I'm trying to find a way to determine all possible words that can be spelled out by a given number, given a mapping of alphabets to values.
I eventually want to find a solution that works for any 1- or 2- digit value mapping for a letter, but for illustration, assume A=1, B=2, ... Z=26.
Example: 12322
can be equal to abcbb (1,2,3,2,2)
, lcbb (12,3,2,2)
, awbb (1,23,2,2)
, abcv (1,2,3,22)
, awv (1,23,22)
, or lcv (12,3,22)
.
Here's what I have thought of so far:
I will build a tree of all possible words using the number.
To do this, I will start out with a tree with one root node with dummy data.
I will parse then the number digit-by-digit starting from the least significant digit.
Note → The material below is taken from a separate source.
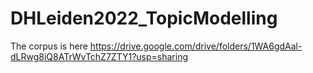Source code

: # DHLeiden2022_TopicModelling

The corpus is here https://drive.google.com/drive/folders/1WA6gdAal-dLRwg8iQ8ATrWvTchZ7ZTY1?usp=sharing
At each step, I will take the last digit of the remaining part of the number and insert it into the left subtree of the current node, and remove that digit from the number for that node's left subtree. For the same node, I will then check if the previous TWO digits together form a valid alphabet, and if so, I will put them into the right subtree (and remove the 2 digits from the number for that node's right subtree).
I will then repeat the above steps recursively for each node, using the part of the number that's left, until there are no more digits left.
To illustrate, for 12322
my tree will look something like this:
*
/ \
/ \
2 22
/ / \
2 3 23
/ \ / \ /
3 23 2 12 1
/ \ / /
2 12 1 1
/
1
To get the words then, I will traverse all possible paths from the leaves to the nodes.
This seems to be an overly complex solution for what I thought would be a fairly simple problem, and I'm trying to find if there's a simpler way to solve this.